━━ Supplied material ━━
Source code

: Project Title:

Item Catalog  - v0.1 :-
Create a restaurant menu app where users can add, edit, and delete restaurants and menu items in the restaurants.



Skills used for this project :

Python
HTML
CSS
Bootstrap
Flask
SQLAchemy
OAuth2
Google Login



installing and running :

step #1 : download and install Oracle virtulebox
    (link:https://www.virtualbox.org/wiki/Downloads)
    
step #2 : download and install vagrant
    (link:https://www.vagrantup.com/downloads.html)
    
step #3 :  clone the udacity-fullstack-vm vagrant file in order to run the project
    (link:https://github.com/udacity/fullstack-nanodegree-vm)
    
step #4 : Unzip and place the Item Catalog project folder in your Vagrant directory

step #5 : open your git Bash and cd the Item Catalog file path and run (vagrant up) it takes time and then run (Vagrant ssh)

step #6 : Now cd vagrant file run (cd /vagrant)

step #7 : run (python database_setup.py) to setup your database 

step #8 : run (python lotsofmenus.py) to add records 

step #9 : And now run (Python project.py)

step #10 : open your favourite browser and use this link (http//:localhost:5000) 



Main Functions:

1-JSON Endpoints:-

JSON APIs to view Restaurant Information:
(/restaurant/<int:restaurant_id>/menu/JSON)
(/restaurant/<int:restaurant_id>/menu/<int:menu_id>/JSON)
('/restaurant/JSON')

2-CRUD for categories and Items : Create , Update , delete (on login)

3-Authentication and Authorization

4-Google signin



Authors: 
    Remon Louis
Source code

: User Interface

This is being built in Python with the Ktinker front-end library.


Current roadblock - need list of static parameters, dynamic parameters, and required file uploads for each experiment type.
━━━
● **Work instruction**
What do the lines from the one with "3-Authentication and Authorization" through the last line of the entries say? Print them word for word, both ends included, and nothing else.

● **Task output**
3-Authentication and Authorization

4-Google signin



Authors: 
    Remon Louis
Source code

: User Interface

This is being built in Python with the Ktinker front-end library.


Current roadblock - need list of static parameters, dynamic parameters, and required file uploads for each experiment type.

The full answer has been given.